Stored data
——————
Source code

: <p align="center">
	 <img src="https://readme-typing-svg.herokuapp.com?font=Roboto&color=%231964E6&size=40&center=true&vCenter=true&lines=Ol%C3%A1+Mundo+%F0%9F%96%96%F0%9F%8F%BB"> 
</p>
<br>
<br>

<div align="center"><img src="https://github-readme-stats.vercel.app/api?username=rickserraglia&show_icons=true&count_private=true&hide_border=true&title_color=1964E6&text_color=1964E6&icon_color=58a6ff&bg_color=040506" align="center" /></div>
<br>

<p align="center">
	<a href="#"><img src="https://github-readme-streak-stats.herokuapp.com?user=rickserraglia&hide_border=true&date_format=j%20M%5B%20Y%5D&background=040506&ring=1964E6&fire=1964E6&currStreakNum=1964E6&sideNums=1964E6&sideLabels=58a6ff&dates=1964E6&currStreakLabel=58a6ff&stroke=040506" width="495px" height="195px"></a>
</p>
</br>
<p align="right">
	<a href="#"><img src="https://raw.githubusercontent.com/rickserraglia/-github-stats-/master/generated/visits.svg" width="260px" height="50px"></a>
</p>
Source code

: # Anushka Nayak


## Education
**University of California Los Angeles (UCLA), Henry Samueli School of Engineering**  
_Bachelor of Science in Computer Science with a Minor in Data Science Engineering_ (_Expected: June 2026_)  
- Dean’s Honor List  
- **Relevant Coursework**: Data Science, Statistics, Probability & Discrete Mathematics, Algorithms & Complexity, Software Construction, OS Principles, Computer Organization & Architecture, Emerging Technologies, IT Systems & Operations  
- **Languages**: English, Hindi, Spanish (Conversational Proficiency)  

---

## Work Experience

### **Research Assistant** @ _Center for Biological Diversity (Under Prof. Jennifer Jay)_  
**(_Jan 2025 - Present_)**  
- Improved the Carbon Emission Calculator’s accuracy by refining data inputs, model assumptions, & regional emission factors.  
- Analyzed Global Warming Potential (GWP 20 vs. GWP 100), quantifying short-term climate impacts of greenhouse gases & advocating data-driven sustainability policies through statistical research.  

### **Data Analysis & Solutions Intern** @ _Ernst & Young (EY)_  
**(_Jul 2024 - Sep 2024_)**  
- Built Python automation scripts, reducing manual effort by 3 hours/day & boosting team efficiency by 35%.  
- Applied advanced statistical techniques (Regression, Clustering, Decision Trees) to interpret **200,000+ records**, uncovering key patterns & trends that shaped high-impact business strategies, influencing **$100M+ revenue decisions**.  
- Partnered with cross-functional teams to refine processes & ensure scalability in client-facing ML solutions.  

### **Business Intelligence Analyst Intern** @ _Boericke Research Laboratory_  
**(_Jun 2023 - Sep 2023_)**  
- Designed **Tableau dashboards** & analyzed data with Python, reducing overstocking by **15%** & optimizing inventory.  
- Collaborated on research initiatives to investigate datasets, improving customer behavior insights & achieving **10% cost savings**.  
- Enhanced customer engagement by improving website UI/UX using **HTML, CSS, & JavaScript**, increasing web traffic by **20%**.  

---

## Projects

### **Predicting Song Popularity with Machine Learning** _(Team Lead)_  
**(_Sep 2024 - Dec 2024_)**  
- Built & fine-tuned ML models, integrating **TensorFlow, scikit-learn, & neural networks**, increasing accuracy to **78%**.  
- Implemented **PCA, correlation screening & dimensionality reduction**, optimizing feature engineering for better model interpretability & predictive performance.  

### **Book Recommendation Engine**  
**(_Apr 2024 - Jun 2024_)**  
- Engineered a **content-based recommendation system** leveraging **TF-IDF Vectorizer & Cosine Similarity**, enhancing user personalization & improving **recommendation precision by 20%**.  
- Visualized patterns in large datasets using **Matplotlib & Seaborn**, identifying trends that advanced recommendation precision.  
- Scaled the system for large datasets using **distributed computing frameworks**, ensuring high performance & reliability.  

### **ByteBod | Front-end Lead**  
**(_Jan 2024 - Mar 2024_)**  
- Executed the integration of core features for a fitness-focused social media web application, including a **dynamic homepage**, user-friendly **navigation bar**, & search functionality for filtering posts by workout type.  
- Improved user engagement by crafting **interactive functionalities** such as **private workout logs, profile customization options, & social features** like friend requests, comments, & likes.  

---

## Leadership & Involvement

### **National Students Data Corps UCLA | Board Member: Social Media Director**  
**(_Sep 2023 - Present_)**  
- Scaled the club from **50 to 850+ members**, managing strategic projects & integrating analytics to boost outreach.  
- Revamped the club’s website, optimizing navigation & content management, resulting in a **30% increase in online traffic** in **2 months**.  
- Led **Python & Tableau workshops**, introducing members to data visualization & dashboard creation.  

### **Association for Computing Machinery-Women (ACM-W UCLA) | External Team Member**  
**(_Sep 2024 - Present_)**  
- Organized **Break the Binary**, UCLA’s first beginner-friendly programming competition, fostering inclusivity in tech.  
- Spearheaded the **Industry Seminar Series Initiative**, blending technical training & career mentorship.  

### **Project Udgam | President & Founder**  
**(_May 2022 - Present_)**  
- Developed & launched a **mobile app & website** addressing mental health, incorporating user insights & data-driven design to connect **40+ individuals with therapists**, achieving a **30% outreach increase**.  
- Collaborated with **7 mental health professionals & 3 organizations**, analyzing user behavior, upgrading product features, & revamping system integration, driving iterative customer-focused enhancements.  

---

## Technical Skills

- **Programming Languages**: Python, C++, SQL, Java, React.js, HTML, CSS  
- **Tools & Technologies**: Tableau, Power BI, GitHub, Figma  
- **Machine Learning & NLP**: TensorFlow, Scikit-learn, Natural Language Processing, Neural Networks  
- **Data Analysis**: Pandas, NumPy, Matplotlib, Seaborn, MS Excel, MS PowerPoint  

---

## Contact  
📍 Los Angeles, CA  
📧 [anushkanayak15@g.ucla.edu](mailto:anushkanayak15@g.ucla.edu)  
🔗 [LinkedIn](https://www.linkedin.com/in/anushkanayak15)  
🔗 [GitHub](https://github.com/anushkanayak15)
——————
Required action: Please write out each entry shown above exactly as given.

Solution:
Source code

: <p align="center">
	 <img src="https://readme-typing-svg.herokuapp.com?font=Roboto&color=%231964E6&size=40&center=true&vCenter=true&lines=Ol%C3%A1+Mundo+%F0%9F%96%96%F0%9F%8F%BB"> 
</p>
<br>
<br>

<div align="center"><img src="https://github-readme-stats.vercel.app/api?username=rickserraglia&show_icons=true&count_private=true&hide_border=true&title_color=1964E6&text_color=1964E6&icon_color=58a6ff&bg_color=040506" align="center" /></div>
<br>

<p align="center">
	<a href="#"><img src="https://github-readme-streak-stats.herokuapp.com?user=rickserraglia&hide_border=true&date_format=j%20M%5B%20Y%5D&background=040506&ring=1964E6&fire=1964E6&currStreakNum=1964E6&sideNums=1964E6&sideLabels=58a6ff&dates=1964E6&currStreakLabel=58a6ff&stroke=040506" width="495px" height="195px"></a>
</p>
</br>
<p align="right">
	<a href="#"><img src="https://raw.githubusercontent.com/rickserraglia/-github-stats-/master/generated/visits.svg" width="260px" height="50px"></a>
</p>
Source code

: # Anushka Nayak


## Education
**University of California Los Angeles (UCLA), Henry Samueli School of Engineering**  
_Bachelor of Science in Computer Science with a Minor in Data Science Engineering_ (_Expected: June 2026_)  
- Dean’s Honor List  
- **Relevant Coursework**: Data Science, Statistics, Probability & Discrete Mathematics, Algorithms & Complexity, Software Construction, OS Principles, Computer Organization & Architecture, Emerging Technologies, IT Systems & Operations  
- **Languages**: English, Hindi, Spanish (Conversational Proficiency)  

---

## Work Experience

### **Research Assistant** @ _Center for Biological Diversity (Under Prof. Jennifer Jay)_  
**(_Jan 2025 - Present_)**  
- Improved the Carbon Emission Calculator’s accuracy by refining data inputs, model assumptions, & regional emission factors.  
- Analyzed Global Warming Potential (GWP 20 vs. GWP 100), quantifying short-term climate impacts of greenhouse gases & advocating data-driven sustainability policies through statistical research.  

### **Data Analysis & Solutions Intern** @ _Ernst & Young (EY)_  
**(_Jul 2024 - Sep 2024_)**  
- Built Python automation scripts, reducing manual effort by 3 hours/day & boosting team efficiency by 35%.  
- Applied advanced statistical techniques (Regression, Clustering, Decision Trees) to interpret **200,000+ records**, uncovering key patterns & trends that shaped high-impact business strategies, influencing **$100M+ revenue decisions**.  
- Partnered with cross-functional teams to refine processes & ensure scalability in client-facing ML solutions.  

### **Business Intelligence Analyst Intern** @ _Boericke Research Laboratory_  
**(_Jun 2023 - Sep 2023_)**  
- Designed **Tableau dashboards** & analyzed data with Python, reducing overstocking by **15%** & optimizing inventory.  
- Collaborated on research initiatives to investigate datasets, improving customer behavior insights & achieving **10% cost savings**.  
- Enhanced customer engagement by improving website UI/UX using **HTML, CSS, & JavaScript**, increasing web traffic by **20%**.  

---

## Projects

### **Predicting Song Popularity with Machine Learning** _(Team Lead)_  
**(_Sep 2024 - Dec 2024_)**  
- Built & fine-tuned ML models, integrating **TensorFlow, scikit-learn, & neural networks**, increasing accuracy to **78%**.  
- Implemented **PCA, correlation screening & dimensionality reduction**, optimizing feature engineering for better model interpretability & predictive performance.  

### **Book Recommendation Engine**  
**(_Apr 2024 - Jun 2024_)**  
- Engineered a **content-based recommendation system** leveraging **TF-IDF Vectorizer & Cosine Similarity**, enhancing user personalization & improving **recommendation precision by 20%**.  
- Visualized patterns in large datasets using **Matplotlib & Seaborn**, identifying trends that advanced recommendation precision.  
- Scaled the system for large datasets using **distributed computing frameworks**, ensuring high performance & reliability.  

### **ByteBod | Front-end Lead**  
**(_Jan 2024 - Mar 2024_)**  
- Executed the integration of core features for a fitness-focused social media web application, including a **dynamic homepage**, user-friendly **navigation bar**, & search functionality for filtering posts by workout type.  
- Improved user engagement by crafting **interactive functionalities** such as **private workout logs, profile customization options, & social features** like friend requests, comments, & likes.  

---

## Leadership & Involvement

### **National Students Data Corps UCLA | Board Member: Social Media Director**  
**(_Sep 2023 - Present_)**  
- Scaled the club from **50 to 850+ members**, managing strategic projects & integrating analytics to boost outreach.  
- Revamped the club’s website, optimizing navigation & content management, resulting in a **30% increase in online traffic** in **2 months**.  
- Led **Python & Tableau workshops**, introducing members to data visualization & dashboard creation.  

### **Association for Computing Machinery-Women (ACM-W UCLA) | External Team Member**  
**(_Sep 2024 - Present_)**  
- Organized **Break the Binary**, UCLA’s first beginner-friendly programming competition, fostering inclusivity in tech.  
- Spearheaded the **Industry Seminar Series Initiative**, blending technical training & career mentorship.  

### **Project Udgam | President & Founder**  
**(_May 2022 - Present_)**  
- Developed & launched a **mobile app & website** addressing mental health, incorporating user insights & data-driven design to connect **40+ individuals with therapists**, achieving a **30% outreach increase**.  
- Collaborated with **7 mental health professionals & 3 organizations**, analyzing user behavior, upgrading product features, & revamping system integration, driving iterative customer-focused enhancements.  

---

## Technical Skills

- **Programming Languages**: Python, C++, SQL, Java, React.js, HTML, CSS  
- **Tools & Technologies**: Tableau, Power BI, GitHub, Figma  
- **Machine Learning & NLP**: TensorFlow, Scikit-learn, Natural Language Processing, Neural Networks  
- **Data Analysis**: Pandas, NumPy, Matplotlib, Seaborn, MS Excel, MS PowerPoint  

---

## Contact  
📍 Los Angeles, CA  
📧 [anushkanayak15@g.ucla.edu](mailto:anushkanayak15@g.ucla.edu)  
🔗 [LinkedIn](https://www.linkedin.com/in/anushkanayak15)  
🔗 [GitHub](https://github.com/anushkanayak15)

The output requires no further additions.